Given below is a single node in a neural network. Supposing that d is 4, x={5,2,4,2}, and w={0.4,0.3,0.4,0.1}, b=0.1, and that the activation function is a standard ReLU, that is

=max(0,x), where x is the input to the activation function.

 

(a) What is the output of this node? [2 marks]

(b) Describe the difference between, recognition and detection in terms of how you would use a Deep Convolutional Network to solve the problem? [2 marks]

(c) In the VGG convolutional neural network, the first layer (CONV1) adopts a set of 3x3 filters for convolution, followed by a ReLU, then the second layer (CONV2) similarly adopts 3x3 Convolution filters, followed again by a ReLU. For the output of a single    location (node) in CONV2, how many pixels of the input image would impact on the   result? (i.e., if you changed the pixel values). [2 marks]

(d) You could remove one of these layers from the network, perhaps modifying the other. Would this have an impact on the quality of the learning?
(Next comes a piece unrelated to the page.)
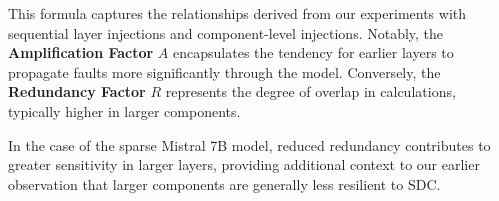 This formula captures the relationships derived from our experiments with sequential layer injections and component-level injections. Notably, the \textbf{Amplification Factor} $A$ encapsulates the tendency for earlier layers to propagate faults more significantly through the model. Conversely, the \textbf{Redundancy Factor} $R$ represents the degree of overlap in calculations, typically higher in larger components.

In the case of the sparse Mistral 7B model, reduced redundancy contributes to greater sensitivity in larger layers, providing additional context to our earlier observation that larger components are generally less resilient to SDC.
Explain your answer in at most a few sentences. (Note that multiple answers are possible to this question, state any assumptions you make). [2 marks] 

Q9: (2 marks) (questions with short answers) Given adataset that consists of images of the Eiffel Tower, your task is to learn a classifier to detect the Eiffel Tower in new

images. You implement PCA to reduce the dimensionality of your data, but find that

your performance in detecting the Eiffel Tower significantly drops in comparison to

your method on the original input data. Samples of your input training images are given in the following figures. Why is the performance suffering? [hints: describe in two

sentences.]

Q10: (10 marks) (algorithm design) Turn your phone into a GPS in an art museum or a library. GPS usually does not work well in an indoor environment. The goal of designing this algorithm is to localise your position by taking a few images around you in the museum. Please Briefly describe the key steps of your method.